However, I recently started seriously learning javascript. I had avoided
HTML/javascript for years as they were horrible systems to develop in compared
to every other type of software system in existence. However, with HTML 5 +
cloud computing platforms I thought these systems are probably mature enough
to start using. Anyway, so I learnt javascript and have now built 2 cloud
apps. The first was to learn the basic ropes of GAE with JS. The second one is
much nearer to to what I would consider complicated (but still one hop from my
final target app). I realised plain JS wasn't scaling (regarding software
entropy) so I looked at frameworks that could tidy things up. Note I have
plenty of experience choosing software APIs to connect different systems
together, but next to no experience of JS specifically. Anyway I tried
backbone and I was like "is that it? the JS community is blown away by a
fricking event model?". It seems trivial to me.

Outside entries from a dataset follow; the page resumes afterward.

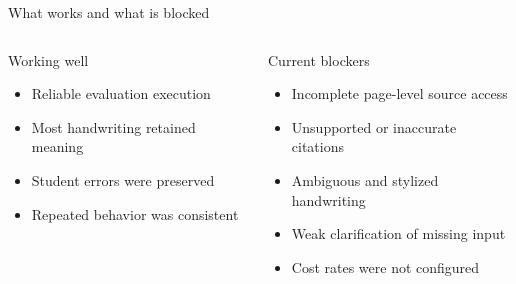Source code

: \documentclass[aspectratio=169,10pt]{beamer}
\begin{document}
\begin{frame}{What works and what is blocked}
\begin{columns}[T,onlytextwidth]
\begin{block}{Working well}
\begin{itemize}
\item Reliable evaluation execution
\item Most handwriting retained meaning
\item Student errors were preserved
\item Repeated behavior was consistent
\end{itemize}
\end{block}
\begin{block}{Current blockers}
\begin{itemize}
\item Incomplete page-level source access
\item Unsupported or inaccurate citations
\item Ambiguous and stylized handwriting
\item Weak clarification of missing input
\item Cost rates were not configured
\end{itemize}
\end{block}
\end{columns}
\end{frame}
\end{document}
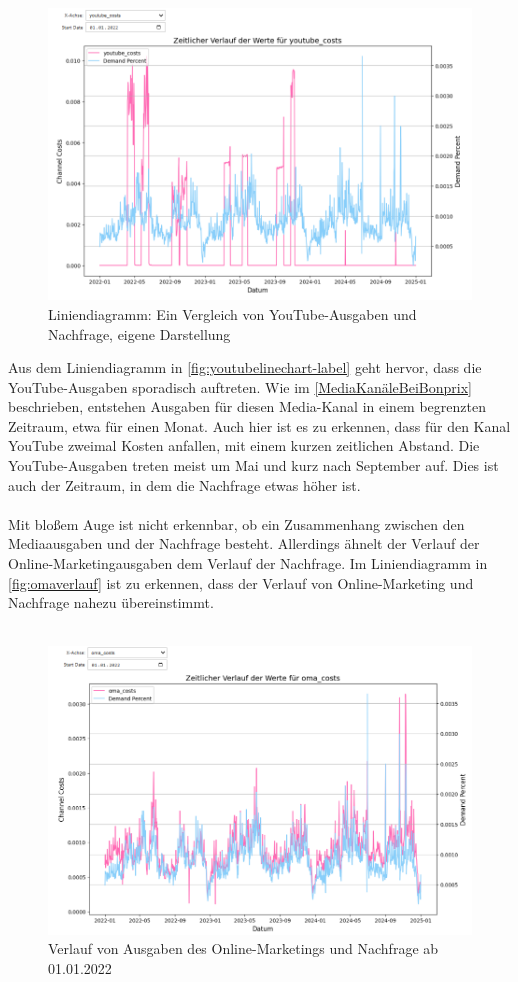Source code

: \begin{figure}[ht]
    \centering
    \includegraphics[width=0.98\linewidth]{images/youtubeLineChart.png}
    \caption{Liniendiagramm: Ein Vergleich von YouTube-Ausgaben und Nachfrage, eigene Darstellung}
    \label{fig:youtubelinechart-label}
\end{figure}
Aus dem Liniendiagramm in \autoref{fig:youtubelinechart-label} geht hervor, dass die YouTube-Ausgaben sporadisch auftreten. Wie im \autoref{MediaKanäleBeiBonprix} beschrieben, entstehen Ausgaben für diesen Media-Kanal in einem begrenzten Zeitraum, etwa für einen Monat. Auch hier ist es zu erkennen, dass für den Kanal YouTube zweimal Kosten anfallen, mit einem kurzen zeitlichen Abstand. Die YouTube-Ausgaben treten meist um Mai und kurz nach September auf. Dies ist auch der Zeitraum, in dem die Nachfrage etwas höher ist. \\\\
Mit bloßem Auge ist nicht erkennbar, ob ein Zusammenhang zwischen den Mediaausgaben und der Nachfrage besteht. Allerdings ähnelt der Verlauf der Online-Marketingausgaben dem Verlauf der Nachfrage. Im Liniendiagramm in \autoref{fig:omaverlauf} ist zu erkennen, dass der Verlauf von Online-Marketing und Nachfrage nahezu übereinstimmt. \\\\
\begin{figure}[H]
    \centering
    \includegraphics[width=0.75\linewidth]{images/omacosts.png}
    \caption{Verlauf von Ausgaben des Online-Marketings und Nachfrage ab 01.01.2022}
    \label{fig:omaverlauf}
\end{figure}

Then I tried AngularJS and I was blown away. "Yes!" I exclaimed "JS/HTML5 has
truly come of age". It is a beautiful thing that saves shit tons of time. And
as I have got deeper into it, I hardly write JS anymore, YOU CAN DO 95% OF
PRESENTATION LOGIC IN THE HTML. You can modularise. You can ... test! Its
amazing. IT WILL ENABLE YOU TO STRUCTURE REALLY REALLY BIG PROJECTS! I hear
similar evangelism from the knockoutJS community, so I am keen to try that out
too, although I am getting pretty proficient with AngularJS and I personally
think its got more chance of survival given its googly backers, and its more
likely that chrome will start supporting AngularJS features natively. So I am
betting on longevity as well as functionality with NG.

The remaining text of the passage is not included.